The Housemaid (Cô Hầu Gái) is a 2016 Vietnamese gothic romance horror film directed by Derek Nguyen and starring Nhung Kate, Jean-Michel Richaud, Kim Xuan, and Rosie Fellner. Released in Vietnam on 16 September 2016, the film became the third-highest-grossing horror film in Vietnam's history and had its North American premiere at the 2017 Los Angeles Film Festival.

==Plot==
Set in 1953 Vietnam during the First Indochinese War, the film tells the story of an orphaned country girl named Linh, who gets hired to be a housemaid at a haunted French rubber plantation. She unexpectedly falls in love with the French landowner Captain Sebastien Laurent, and awakens the vengeful ghost of his dead wife, Camille... who is out for blood.

==Cast==
- Nhung Kate as Linh
- Jean-Michel Richaud as Captain Sebastien Laurent
- Kim Xuan as Mrs. Han
- Phi Phung as Mrs. Ngo
- Kien An as Mr. Chau
- Svitlana Kovalenko as Madame Camille
- Rosie Fellner as Madeleine
- Lan Phuong as Linh's mother
- Linh Son Nguyen as Bao

==Release==
The film was released in Vietnam on 16 September 2016. Since then, the film has sold to 18 different territories including Australia (JBG Pictures), Turkey (Medyavizyon), Peru (Delta Films), Malaysia (Suraya Filem), and the UK (Eureka Entertainment). IFC Films released the film theatrically and on video on demand on 16 February 2018 in North America via their horror label IFC Midnight.

==Reception==
===Critical reception===
The review aggregator website Rotten Tomatoes reported that 69% of critics have given the film a positive review based on 13 reviews, with an average rating of 5.79/10. On Metacritic, the film has a weighted average score of 61 out of 100 based on 4 critics, indicating "generally favorable reviews".

===Awards===
At the 2017 Los Angeles Film Festival, Nhung Kate received a Special Jury Prize for Acting for her portrayal of Linh.
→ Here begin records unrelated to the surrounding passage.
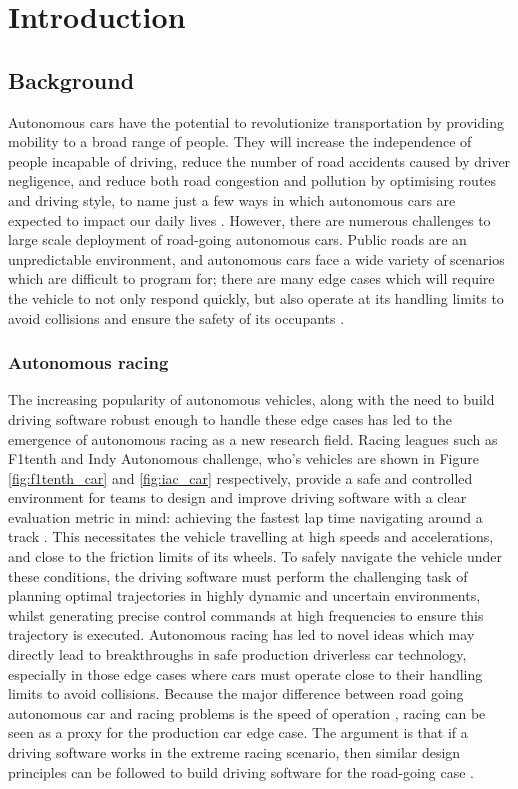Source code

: \chapter{Introduction}
\label{chp:introduction}


\section{Background}
\label{sec:background}

Autonomous cars have the potential to revolutionize transportation by providing mobility to a broad range of people. 
They will increase the independence of people incapable of driving, reduce the number of road accidents caused by driver negligence, and reduce both road congestion and pollution by optimising routes and driving style, to name just a few ways in which autonomous cars are expected to impact our daily lives \cite{klaver}. 
However, there are numerous challenges to large scale deployment of road-going autonomous cars. 
Public roads are an unpredictable environment, and autonomous cars face a wide variety of scenarios which are difficult to program for; 
there are many edge cases which will require the vehicle to not only respond quickly, but also operate at its handling limits to avoid collisions and ensure the safety of its occupants \cite{Barab_s_2017}.

\subsection{Autonomous racing}
The increasing popularity of autonomous vehicles, along with the need to build driving software robust enough to handle these edge cases has led to the emergence of autonomous racing as a new research field. 
Racing leagues such as F1tenth and Indy Autonomous challenge, who's vehicles are shown in Figure \ref{fig:f1tenth_car} and \ref{fig:iac_car} respectively, provide a safe and controlled environment for teams to design and improve driving software with a clear evaluation metric in mind: achieving the fastest lap time navigating around a track \cite{Betz2021}. 
This necessitates the vehicle travelling at high speeds and accelerations, and close to the friction limits of its wheels.
To safely navigate the vehicle under these conditions, the driving software must perform the challenging task of planning optimal trajectories in highly dynamic and uncertain environments, whilst generating precise control commands at high frequencies to ensure this trajectory is executed.
Autonomous racing has led to novel ideas which may directly lead to breakthroughs in safe production driverless car technology, especially in those edge cases where cars must operate close to their handling limits to avoid collisions.
Because the major difference between road going autonomous car and racing problems is the speed of operation \cite{Wadekar2021}, racing can be seen as a proxy for the production car edge case. 
The argument is that if a driving software works in the extreme racing scenario, then similar design principles can be followed to build driving software for the road-going case \cite{Weiss2020a}.

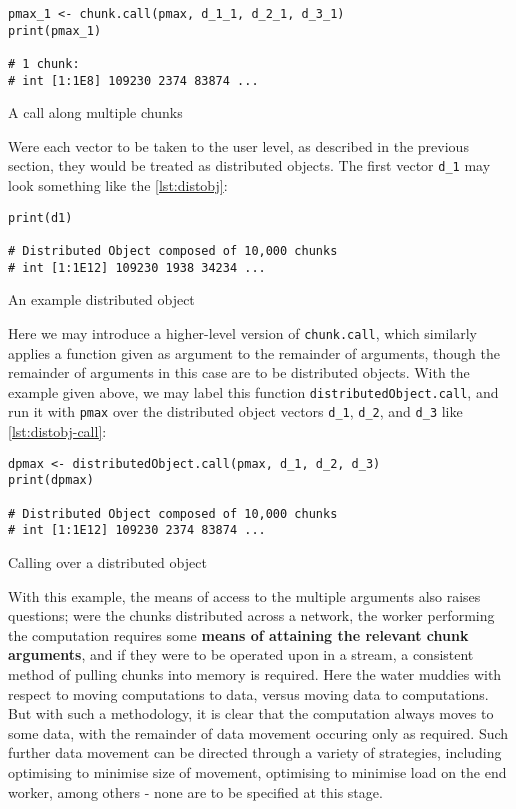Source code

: \begin{listing}
    \begin{verbatim}
pmax_1 <- chunk.call(pmax, d_1_1, d_2_1, d_3_1)
print(pmax_1)

# 1 chunk:
# int [1:1E8] 109230 2374 83874 ...
    \end{verbatim}
    \caption{A call along multiple chunks}
    \label{lst:call-along-chunks}
\end{listing}

Were each vector to be taken to the user level, as described in the
previous section, they would be treated as distributed objects. The
first vector \texttt{d\_1} may look something like the \ref{lst:distobj}:

\begin{listing}
    \begin{verbatim}
print(d1)

# Distributed Object composed of 10,000 chunks
# int [1:1E12] 109230 1938 34234 ...
    \end{verbatim}
    \caption{An example distributed object}
    \label{lst:distobj}
\end{listing}

Here we may introduce a higher-level version of \texttt{chunk.call},
which similarly applies a function given as argument to the remainder of
arguments, though the remainder of arguments in this case are to be
distributed objects. With the example given above, we may label this
function \texttt{distributedObject.call}, and run it with \texttt{pmax}
over the distributed object vectors \texttt{d\_1}, \texttt{d\_2}, and
\texttt{d\_3} like \ref{lst:distobj-call}:

\begin{listing}
    \begin{verbatim}
dpmax <- distributedObject.call(pmax, d_1, d_2, d_3)
print(dpmax)

# Distributed Object composed of 10,000 chunks
# int [1:1E12] 109230 2374 83874 ...
    \end{verbatim}
    \caption{Calling over a distributed object}
    \label{lst:distobj-call}
\end{listing}

With this example, the means of access to the multiple arguments also
raises questions; were the chunks distributed across a network, the
worker performing the computation requires some \textbf{means of
    attaining the relevant chunk arguments}, and if they were to be operated
upon in a stream, a consistent method of pulling chunks into memory is
required. Here the water muddies with respect to moving computations to
data, versus moving data to computations. But with such a methodology,
it is clear that the computation always moves to some data, with the
remainder of data movement occuring only as required. Such further data
movement can be directed through a variety of strategies, including
optimising to minimise size of movement, optimising to minimise load on
the end worker, among others - none are to be specified at this stage.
The film was honored with the Silver Lotus Award (second prize) at the 2017 Vietnamese Film Festival and received awards for Best Score and Best Sound Design.

==Remake==
CJ E&M Film Division is producing and financing an American remake of the film, with a screenplay to be written by Oscar-winning screenwriter Geoffrey S. Fletcher. Fletcher plans to relocate the setting from colonial Vietnam during the First Indochina War to the American South during the Reconstruction era but otherwise preserve the general plot structure.